The Institute of Certified Public Accountants of Kenya (ICPAK) is the professional organization for Certified Public Accountants in Kenya established in 1978 and draws its mandate from the Accountants Act No. 15 of 2008. Since then, ICPAK has been dedicated to development and regulation of the accountancy profession in Kenya so as to enhance its contribution and that of its members to national economic growth and development. In its endeavor on institutional strengthening, ICPAK is seeking to recruit dynamic, self-driven and results oriented individual to fit in a team that will propel it to a World Class Professional Accountancy Institute.
Reporting to the Head of Internal Audit and Risk, the candidate shall ensure successful completion of IT audit assignments, from start to finish, inclusive of pre-planning and wrap up activities. Identifies areas of internal control weaknesses and areas of non- compliance within the Institute and provide sound and practical recommendations to management. Communicates significant IT risks and audit findings through periodic audit reports to management.
IS Auditor shall monitor the Institute’s computer network for possible mismanagement and inefficiency. He/she shall ensure that IT practices comply with the Institutes’ procedures as well as the best practice.
Duties and Responsibilities:
The Information Systems Auditor shall perform the following duties and responsibilities as stated here below:
- Perform detailed evaluation of internal control and audit reviews of computer information systems and infrastructure.
- Perform assessments of all new and existing systems (including peripheral/interfaced applications).
- Preparing audits reports which clearly communicates audit findings and recommendations.
- Reviewing new applications systems development acquisitions or major changes to existing systems i.e. analysis, design and implementation of identified inherent risks.
- Reviewing data and network security e.g. access controls, systems back-ups, segregation of duties, etc.
- Reviewing documentation/procedures such as Service level agreements, IT contracts, DRP, programs and ICT policy.
- Reviewing software and hardware support and maintenance.
- Participating in Audit assignments which will include IT, plus tasks assigned to other areas.
- Provide advice in resolving information security incidents.
- Quality assurance to ensure that all work delivered, including working papers, both meet the standards required as well as support the audit findings, recommendations and conclusions.
- Ensure follow up on implementation of agreed audit recommendations tracked using Teammate Audit Management System.
- Performs any other related duties as may be assigned;
- Follow up Audits
- Conducts follow up audits on the implementation of Audit recommendations.

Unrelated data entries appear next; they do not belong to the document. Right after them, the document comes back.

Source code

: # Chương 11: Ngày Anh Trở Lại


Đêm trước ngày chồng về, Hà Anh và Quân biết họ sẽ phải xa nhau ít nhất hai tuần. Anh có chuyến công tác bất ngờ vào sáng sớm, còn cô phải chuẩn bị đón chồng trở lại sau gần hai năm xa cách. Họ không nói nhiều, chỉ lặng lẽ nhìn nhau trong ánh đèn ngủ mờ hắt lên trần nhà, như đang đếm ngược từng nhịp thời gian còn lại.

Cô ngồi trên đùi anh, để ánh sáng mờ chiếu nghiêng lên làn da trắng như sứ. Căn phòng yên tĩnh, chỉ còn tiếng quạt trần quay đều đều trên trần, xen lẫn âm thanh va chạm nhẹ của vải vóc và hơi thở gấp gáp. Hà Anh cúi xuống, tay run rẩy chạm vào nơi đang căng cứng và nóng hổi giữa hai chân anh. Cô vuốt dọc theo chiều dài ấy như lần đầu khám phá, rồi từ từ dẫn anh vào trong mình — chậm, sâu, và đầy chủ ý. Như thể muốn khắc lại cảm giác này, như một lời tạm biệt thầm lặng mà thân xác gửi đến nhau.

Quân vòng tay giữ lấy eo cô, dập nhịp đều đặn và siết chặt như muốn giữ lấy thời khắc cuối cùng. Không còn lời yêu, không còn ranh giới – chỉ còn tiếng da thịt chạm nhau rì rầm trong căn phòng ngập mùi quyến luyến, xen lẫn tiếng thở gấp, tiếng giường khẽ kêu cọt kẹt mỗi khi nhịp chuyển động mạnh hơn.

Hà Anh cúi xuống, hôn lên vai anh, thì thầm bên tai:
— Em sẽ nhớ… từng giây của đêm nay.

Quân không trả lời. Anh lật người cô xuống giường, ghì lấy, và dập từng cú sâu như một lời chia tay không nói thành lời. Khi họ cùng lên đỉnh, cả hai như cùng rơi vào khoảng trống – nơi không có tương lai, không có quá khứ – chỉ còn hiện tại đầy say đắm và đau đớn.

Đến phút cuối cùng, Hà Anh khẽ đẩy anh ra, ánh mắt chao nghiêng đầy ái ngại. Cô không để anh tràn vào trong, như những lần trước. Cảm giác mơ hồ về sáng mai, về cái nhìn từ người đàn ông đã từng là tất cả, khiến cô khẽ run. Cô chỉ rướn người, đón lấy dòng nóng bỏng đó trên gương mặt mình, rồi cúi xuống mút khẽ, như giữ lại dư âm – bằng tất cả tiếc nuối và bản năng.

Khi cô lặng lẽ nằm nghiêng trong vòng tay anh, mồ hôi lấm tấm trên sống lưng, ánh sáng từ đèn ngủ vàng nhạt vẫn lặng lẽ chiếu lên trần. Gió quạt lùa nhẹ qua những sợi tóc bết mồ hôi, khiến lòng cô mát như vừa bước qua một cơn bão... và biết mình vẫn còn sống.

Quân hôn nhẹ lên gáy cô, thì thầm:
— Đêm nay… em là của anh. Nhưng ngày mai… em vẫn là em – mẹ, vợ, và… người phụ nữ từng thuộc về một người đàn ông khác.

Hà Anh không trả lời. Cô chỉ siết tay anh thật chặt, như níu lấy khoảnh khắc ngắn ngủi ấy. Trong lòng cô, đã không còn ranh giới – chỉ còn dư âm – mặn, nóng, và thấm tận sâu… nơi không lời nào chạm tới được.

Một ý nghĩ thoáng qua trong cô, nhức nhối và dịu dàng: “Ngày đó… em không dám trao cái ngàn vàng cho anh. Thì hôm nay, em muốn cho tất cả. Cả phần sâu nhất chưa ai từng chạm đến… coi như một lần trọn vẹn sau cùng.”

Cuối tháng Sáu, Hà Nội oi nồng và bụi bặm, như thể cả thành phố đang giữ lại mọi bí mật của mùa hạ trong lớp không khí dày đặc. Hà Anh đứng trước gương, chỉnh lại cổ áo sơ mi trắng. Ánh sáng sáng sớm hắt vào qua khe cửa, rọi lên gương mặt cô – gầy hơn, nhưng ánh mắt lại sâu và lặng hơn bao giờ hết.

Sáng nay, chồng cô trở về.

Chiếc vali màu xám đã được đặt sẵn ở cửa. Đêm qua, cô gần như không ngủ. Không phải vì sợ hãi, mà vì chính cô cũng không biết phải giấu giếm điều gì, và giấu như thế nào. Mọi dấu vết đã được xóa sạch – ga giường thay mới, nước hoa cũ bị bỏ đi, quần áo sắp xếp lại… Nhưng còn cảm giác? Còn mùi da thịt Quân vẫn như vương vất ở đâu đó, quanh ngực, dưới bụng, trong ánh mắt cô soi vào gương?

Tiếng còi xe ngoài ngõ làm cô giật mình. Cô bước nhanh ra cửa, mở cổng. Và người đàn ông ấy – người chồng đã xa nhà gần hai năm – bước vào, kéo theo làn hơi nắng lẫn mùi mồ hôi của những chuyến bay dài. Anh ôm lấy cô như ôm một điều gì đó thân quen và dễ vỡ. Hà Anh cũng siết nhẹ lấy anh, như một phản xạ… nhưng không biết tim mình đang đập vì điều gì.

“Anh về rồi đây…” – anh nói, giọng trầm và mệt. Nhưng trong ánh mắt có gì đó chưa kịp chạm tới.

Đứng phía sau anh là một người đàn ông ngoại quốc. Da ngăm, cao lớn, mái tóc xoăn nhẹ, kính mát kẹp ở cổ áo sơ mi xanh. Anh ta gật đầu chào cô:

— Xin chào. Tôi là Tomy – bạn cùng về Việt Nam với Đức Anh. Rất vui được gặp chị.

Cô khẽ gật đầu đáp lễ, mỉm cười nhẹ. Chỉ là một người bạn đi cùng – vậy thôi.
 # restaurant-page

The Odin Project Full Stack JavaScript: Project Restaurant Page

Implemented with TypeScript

- Review the feedback and evidence to support implementation of audit recommendations provided by Audit Clients through the Team Central module of TeamMate Audit Management System.
- Assist Audit clients on TeamMate Audit Management System support.
- Facilitate the effective implementation of the Enterprise Risk Management policy framework in the Institute;
- Designing, implementing and reviewing processes for sound risk management;
- Taking part in the monthly meetings with the Institute’s risk champions;
- Providing assurance on the effectiveness of ICT related risks mitigation plans;
- Facilitating risk champions in ICT related risk identification, assessment and evaluation;
- Performs any other related duties as may be assigned;
Academic and Professional Qualifications
- 2–3 years external audit work experience specializing in Information Systems audit from a reputable audit firm or extensive experience in Information Systems audit within an internal audit function;
- Academic Qualifications: Bachelor’s degree in Computer Science or Business-related field;
- Certification/Licensure Cert Information Systems Auditor (CISA).
- Certified Internal Auditor (CIA), OR Certified Public Accountant (CPA Part II) will be an added advantage.
Key Competencies and Personal attributes
- Good understanding of the concept of risk and risk assessment;
- Knowledge and experience in the use of CAAT’s.
- Knowledge of current technological developments/trends in area of expertise.
- Knowledge of auditing concepts and principles.
- Ability to gather data, compile information, and prepare reports.
- Ability to perform control reviews on systems development, operation, programming, control, and security procedures and standards.
- Ability to review system backup, disaster recovery and maintenance procedures.
- Knowledge of software requirements for the auditing of computing systems and procedures.
- Demonstrable working knowledge and experience in an ERP environment.
Candidates will be required to satisfy the requirements of Chapter six (6) of the Constitution of Kenya 2010 including:
- Certificate of good Conduct from the Directorate of Criminal Investigations (CID)
- Valid Tax Compliance Certificate from the Kenya revenue Authority (KRA)
- Clearance Certificate from the Higher Education Loans Board (HELB)
- Clearance for the Ethics and Anti-Corruption Commission (EACC)
- Clearance from the Credit Reference Bureau (CRB)
How to Apply:
Interested candidates should email their application letter accompanied with a detailed CV in PDF format clearly indicating their current and expected salary to the following email address: firstname.lastname@example.org
Applicants must also attach chapter six compliance documents or proof of having initiated compliance process.
Applications should be received on or before close of business on Wednesday 29th January, 2020.
Candidates are advised that Eagle HR Consultants DOES NOT charge any interview fee(s).
Only shortlisted candidates will be contacted.